After two weeks of brutal declines UNG ends the day on 21 May at $14.21. On 22 May UNG opens 3.5% lower at $13.70 - over 30 million shares are traded - and UNG closes at $13.70. With that much volume, why didn't the price drop intraday? Professional money has moved in and absorbed the supply at a discount.
The next two days see another 60 million shares trade hands, and the net change in UNG price is only 2 cents (closes on 27 May at $13.72). Again, big money is buying these shares at a great price.
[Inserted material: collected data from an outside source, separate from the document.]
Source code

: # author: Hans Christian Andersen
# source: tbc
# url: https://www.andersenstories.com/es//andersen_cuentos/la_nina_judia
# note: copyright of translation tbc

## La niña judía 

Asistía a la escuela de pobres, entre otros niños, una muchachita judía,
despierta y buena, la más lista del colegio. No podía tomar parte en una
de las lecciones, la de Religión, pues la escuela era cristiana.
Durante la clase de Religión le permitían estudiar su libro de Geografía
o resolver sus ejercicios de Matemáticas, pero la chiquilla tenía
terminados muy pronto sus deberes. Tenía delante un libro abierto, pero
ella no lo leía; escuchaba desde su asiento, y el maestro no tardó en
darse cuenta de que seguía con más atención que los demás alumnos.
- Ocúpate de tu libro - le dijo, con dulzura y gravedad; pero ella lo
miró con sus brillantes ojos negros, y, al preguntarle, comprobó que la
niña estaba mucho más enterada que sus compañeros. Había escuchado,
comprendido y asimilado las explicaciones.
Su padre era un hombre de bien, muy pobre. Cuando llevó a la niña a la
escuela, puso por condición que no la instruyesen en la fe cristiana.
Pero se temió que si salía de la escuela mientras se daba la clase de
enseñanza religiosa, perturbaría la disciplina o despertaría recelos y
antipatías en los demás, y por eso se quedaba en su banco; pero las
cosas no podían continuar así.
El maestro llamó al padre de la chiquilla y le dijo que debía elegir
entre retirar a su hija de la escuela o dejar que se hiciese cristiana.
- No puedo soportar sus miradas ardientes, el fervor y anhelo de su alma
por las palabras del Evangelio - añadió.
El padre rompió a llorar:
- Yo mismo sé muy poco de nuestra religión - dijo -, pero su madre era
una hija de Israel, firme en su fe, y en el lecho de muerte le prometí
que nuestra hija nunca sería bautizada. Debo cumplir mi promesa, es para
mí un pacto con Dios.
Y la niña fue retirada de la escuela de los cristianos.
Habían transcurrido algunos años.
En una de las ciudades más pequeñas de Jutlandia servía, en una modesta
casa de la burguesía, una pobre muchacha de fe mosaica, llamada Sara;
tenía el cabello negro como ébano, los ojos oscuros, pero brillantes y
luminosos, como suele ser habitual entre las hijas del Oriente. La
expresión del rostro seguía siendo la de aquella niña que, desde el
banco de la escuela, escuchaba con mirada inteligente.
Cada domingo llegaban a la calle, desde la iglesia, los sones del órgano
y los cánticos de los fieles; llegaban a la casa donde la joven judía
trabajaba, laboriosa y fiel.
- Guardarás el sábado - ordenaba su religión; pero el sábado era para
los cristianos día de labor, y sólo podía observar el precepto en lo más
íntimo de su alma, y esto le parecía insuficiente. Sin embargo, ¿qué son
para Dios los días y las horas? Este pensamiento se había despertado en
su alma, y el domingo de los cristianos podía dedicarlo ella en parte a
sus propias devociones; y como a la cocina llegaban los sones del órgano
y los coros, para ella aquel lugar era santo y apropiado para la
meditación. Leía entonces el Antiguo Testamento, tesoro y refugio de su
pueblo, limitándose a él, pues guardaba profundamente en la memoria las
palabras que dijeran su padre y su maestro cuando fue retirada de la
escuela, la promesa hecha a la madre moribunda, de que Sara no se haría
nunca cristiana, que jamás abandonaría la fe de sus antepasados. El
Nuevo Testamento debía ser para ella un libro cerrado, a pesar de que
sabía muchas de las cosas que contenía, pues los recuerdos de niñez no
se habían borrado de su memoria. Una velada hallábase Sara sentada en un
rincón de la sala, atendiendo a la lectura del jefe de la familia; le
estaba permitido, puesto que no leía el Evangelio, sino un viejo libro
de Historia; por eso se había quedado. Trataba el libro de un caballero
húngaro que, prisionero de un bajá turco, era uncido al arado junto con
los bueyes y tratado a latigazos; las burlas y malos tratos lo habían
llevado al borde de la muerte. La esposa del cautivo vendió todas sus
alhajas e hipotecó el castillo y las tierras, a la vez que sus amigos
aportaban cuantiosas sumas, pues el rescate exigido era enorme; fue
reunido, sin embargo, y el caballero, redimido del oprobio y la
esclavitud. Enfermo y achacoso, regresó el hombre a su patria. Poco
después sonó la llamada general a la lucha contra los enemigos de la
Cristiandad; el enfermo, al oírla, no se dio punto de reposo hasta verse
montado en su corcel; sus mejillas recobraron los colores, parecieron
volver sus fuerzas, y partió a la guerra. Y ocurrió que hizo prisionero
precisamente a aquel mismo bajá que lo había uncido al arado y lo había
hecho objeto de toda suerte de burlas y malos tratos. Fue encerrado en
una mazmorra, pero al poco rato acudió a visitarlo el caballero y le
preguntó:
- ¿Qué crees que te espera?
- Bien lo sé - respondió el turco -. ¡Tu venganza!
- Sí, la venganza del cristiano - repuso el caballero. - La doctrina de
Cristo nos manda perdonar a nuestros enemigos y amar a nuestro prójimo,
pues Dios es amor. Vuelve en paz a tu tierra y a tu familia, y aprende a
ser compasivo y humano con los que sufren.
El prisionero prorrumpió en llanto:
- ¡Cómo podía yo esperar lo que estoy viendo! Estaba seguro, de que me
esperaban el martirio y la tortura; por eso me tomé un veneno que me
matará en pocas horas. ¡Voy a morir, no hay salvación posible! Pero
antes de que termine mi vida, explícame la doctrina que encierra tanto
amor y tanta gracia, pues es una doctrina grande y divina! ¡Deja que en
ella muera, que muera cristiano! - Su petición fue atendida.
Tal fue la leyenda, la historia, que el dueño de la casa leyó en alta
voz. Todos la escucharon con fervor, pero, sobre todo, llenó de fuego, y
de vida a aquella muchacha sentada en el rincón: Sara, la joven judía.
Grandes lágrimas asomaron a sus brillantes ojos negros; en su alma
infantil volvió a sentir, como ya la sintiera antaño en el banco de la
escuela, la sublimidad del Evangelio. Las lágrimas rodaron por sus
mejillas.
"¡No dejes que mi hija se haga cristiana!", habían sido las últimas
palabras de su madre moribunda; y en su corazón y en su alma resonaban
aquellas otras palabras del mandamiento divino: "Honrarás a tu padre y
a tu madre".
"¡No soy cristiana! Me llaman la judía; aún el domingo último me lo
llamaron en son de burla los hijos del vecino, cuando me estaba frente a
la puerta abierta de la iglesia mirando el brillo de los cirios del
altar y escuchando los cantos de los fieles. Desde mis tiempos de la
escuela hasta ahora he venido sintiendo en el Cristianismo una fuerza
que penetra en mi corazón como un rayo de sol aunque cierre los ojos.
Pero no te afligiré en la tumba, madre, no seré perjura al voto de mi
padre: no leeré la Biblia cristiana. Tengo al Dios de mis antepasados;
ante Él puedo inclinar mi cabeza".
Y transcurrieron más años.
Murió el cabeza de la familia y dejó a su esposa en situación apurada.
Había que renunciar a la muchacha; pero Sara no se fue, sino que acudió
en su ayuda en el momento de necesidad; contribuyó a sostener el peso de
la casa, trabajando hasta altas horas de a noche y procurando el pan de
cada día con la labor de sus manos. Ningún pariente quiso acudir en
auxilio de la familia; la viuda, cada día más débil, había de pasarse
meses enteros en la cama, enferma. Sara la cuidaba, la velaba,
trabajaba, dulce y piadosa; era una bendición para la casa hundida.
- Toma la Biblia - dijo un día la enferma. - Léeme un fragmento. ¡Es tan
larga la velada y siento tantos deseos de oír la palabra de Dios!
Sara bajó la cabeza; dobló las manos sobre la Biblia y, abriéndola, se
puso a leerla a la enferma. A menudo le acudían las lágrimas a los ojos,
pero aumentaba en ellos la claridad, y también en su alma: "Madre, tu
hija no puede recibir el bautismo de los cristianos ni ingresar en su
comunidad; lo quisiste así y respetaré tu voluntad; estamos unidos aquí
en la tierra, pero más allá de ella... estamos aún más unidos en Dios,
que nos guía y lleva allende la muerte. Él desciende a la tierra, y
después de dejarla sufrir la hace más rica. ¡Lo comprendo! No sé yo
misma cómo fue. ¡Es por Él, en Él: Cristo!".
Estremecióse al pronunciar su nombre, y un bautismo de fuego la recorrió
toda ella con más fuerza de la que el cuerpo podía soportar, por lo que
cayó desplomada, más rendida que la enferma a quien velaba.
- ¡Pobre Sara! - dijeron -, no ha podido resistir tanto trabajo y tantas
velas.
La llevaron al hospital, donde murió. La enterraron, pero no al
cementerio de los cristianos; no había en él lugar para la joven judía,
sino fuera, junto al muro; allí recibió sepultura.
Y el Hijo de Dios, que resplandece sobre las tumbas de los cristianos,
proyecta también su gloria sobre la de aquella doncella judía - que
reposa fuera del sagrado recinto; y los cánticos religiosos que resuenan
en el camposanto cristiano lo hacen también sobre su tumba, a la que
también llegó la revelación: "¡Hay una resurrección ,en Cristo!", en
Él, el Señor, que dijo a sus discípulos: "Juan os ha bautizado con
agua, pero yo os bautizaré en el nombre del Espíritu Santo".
Now the suckers move in - on 11 June over 95 million shares are sold pushing the price up to $14.80. Do you think the smart money is buying these shares right now? No - they got in earlier, at a better price, and are now poised to begin distributing their shares over the next few days without moving the price too much. Then - drop city. Probably coordinated with the contract roll-over, which many shareholders will be unaware of until after it hits them.
Several factors have caused the distortion, but going forward, NG will come back into favour, not least because it is a cleaner fuel and that in itself will make it politically popular: if politicians can ramp up bank prices, as they have, NG will be a cinch!